Alimi’s stylistically fluid and excellently written investigation is based on a rich knowledge of Augustine’s works—certainly one of the book’s greatest strengths. He contrasts Augustine’s attitude in a very illuminating way with that of the ‘other Romans’ mentioned in the title—particularly Cicero, Seneca and Varro, but also Christian authors, especially Lactantius, whose attitude towards slavery Alimi sees in disparity to Augustine’s—maybe too strong of a claim.[4] One aim of the book is to locate Augustine’s romanitas in his attitude to slavery. This is an important achievement, since Augustine’s thinking has often been set mainly in relation to Greek philosophy or his Christian predecessors and contemporaries. Nevertheless, it is surprising that Greek texts, which are important for understanding the attitudes of contemporaries towards slavery, are not used. Inscriptions or papyri—crucial sources for the reality of ancient slavery—are also not mentioned.

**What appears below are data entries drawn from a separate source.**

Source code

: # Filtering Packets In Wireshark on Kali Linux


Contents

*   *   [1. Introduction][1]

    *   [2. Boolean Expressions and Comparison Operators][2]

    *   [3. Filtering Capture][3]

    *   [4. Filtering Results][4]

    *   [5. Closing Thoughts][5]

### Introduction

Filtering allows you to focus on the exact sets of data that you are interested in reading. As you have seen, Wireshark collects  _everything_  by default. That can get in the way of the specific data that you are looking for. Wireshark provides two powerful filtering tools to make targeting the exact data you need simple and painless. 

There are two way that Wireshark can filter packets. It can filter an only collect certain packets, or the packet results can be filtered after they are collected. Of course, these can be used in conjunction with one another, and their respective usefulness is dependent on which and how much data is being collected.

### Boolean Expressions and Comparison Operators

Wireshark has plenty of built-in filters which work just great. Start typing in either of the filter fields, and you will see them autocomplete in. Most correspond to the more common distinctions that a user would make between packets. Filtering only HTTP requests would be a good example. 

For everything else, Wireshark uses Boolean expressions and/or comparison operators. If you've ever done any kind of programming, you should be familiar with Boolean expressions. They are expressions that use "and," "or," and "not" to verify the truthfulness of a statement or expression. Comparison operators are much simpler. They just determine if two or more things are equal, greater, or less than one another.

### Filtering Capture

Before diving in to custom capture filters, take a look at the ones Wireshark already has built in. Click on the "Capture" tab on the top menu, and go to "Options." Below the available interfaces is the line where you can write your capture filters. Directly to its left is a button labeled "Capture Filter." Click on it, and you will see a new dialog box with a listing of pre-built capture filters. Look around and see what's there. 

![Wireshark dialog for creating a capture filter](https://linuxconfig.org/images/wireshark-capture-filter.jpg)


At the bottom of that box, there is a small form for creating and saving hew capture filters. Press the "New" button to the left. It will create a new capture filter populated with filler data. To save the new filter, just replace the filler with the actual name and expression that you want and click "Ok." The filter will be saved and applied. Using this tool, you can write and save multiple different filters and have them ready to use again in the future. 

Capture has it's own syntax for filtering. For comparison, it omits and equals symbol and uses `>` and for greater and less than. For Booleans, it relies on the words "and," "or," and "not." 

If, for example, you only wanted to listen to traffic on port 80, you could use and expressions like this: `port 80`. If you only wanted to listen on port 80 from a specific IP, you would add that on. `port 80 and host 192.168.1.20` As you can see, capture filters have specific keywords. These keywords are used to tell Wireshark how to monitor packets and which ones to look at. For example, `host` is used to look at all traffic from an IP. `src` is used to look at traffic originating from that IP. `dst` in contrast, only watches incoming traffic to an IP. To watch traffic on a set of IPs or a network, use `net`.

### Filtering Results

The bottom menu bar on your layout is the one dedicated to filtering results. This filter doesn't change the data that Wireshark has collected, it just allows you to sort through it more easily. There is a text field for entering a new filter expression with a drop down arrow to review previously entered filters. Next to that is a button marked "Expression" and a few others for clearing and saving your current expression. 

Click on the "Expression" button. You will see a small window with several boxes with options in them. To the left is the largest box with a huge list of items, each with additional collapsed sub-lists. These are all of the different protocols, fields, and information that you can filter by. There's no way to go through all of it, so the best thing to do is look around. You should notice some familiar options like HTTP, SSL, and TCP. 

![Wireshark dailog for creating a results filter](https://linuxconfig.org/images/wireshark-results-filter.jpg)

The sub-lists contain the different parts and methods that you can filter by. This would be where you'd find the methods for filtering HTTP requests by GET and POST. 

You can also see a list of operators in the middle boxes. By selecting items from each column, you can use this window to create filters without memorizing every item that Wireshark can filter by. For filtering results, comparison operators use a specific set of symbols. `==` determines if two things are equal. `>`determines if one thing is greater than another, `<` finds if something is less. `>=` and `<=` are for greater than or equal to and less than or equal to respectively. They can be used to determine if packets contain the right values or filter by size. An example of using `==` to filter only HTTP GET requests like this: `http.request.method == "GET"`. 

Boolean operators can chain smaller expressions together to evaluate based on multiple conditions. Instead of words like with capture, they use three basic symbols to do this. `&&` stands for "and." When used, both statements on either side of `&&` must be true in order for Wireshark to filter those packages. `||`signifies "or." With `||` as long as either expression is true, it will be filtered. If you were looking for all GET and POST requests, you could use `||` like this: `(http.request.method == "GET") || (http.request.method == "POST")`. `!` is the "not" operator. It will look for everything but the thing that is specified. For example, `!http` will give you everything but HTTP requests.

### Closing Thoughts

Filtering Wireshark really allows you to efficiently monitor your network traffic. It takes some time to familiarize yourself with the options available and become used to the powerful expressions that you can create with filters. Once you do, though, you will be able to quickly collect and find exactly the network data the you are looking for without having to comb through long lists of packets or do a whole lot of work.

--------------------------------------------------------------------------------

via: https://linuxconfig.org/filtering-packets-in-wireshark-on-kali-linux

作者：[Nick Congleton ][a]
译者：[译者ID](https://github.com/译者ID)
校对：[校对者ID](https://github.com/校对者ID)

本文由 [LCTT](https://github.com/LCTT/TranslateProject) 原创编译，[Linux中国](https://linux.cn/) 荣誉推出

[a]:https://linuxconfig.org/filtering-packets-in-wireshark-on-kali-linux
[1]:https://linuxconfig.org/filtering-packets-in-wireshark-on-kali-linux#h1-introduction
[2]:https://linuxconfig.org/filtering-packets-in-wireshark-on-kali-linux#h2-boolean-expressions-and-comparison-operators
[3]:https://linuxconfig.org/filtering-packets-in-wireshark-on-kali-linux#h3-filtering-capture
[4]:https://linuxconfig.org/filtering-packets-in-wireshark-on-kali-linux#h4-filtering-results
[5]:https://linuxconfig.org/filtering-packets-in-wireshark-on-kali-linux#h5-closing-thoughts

The sources are viewed critically: ‘If the subaltern could speak, we cannot hear them now’ (p. 1). At times, Alimi suggests that a general acceptance of slavery in Antiquity can be explained by the fact that the sources only reflect the attitudes of the upper class. But there is simply no evidence that the enslaved themselves had any sense of class or expressed a fundamental rejection of slavery. Augustine’s attitude towards slavery was probably shared by broad sections of the Roman free, freed (and unfree) population. Furthermore, as Lisa K. Bailey has shown, it is even possible through patristic sources and their focus on the sermo humilis to focus on larger sections of the population and their attitudes. So, despite the source bias towards the wealthier people of the Roman world, one should by no means assume a solely elite discourse.[5]

Although the bibliography on Augustinian thought is quite extensive, Alimi does not consider some key publications on slavery, Late Antiquity and Augustine. In particular, the 2012 edited volume by Mark Vessey, which could have enriched the study with its contributions on Augustine’s non-Christian and Christian intellectual forerunners, is missing.[6] Also missing are publications in French, Italian or German—the bibliography consists almost exclusively of titles in English.[7] The book is in general aimed primarily at a broader English-speaking audience, especially one that is new to Augustine’s thought. Clear definitions and explanations of central concepts contribute to an easier understanding of the complex topic. The summaries at the end of each chapter also greatly enhance the comprehensibility of the arguments. The consistency with which Alimi builds his arguments on one another is exemplary—each chapter benefits from the results presented in the previous one. The translations from Latin are excellent throughout and consistently and laudably avoid the sometimes euphemistic terminology for delicate antique social realities of earlier translations. Three appendices provide a glossary, a timeline of Lactantius and Augustine and a very useful overview of the classical text that are referenced in the works of Lactantius and Augustine.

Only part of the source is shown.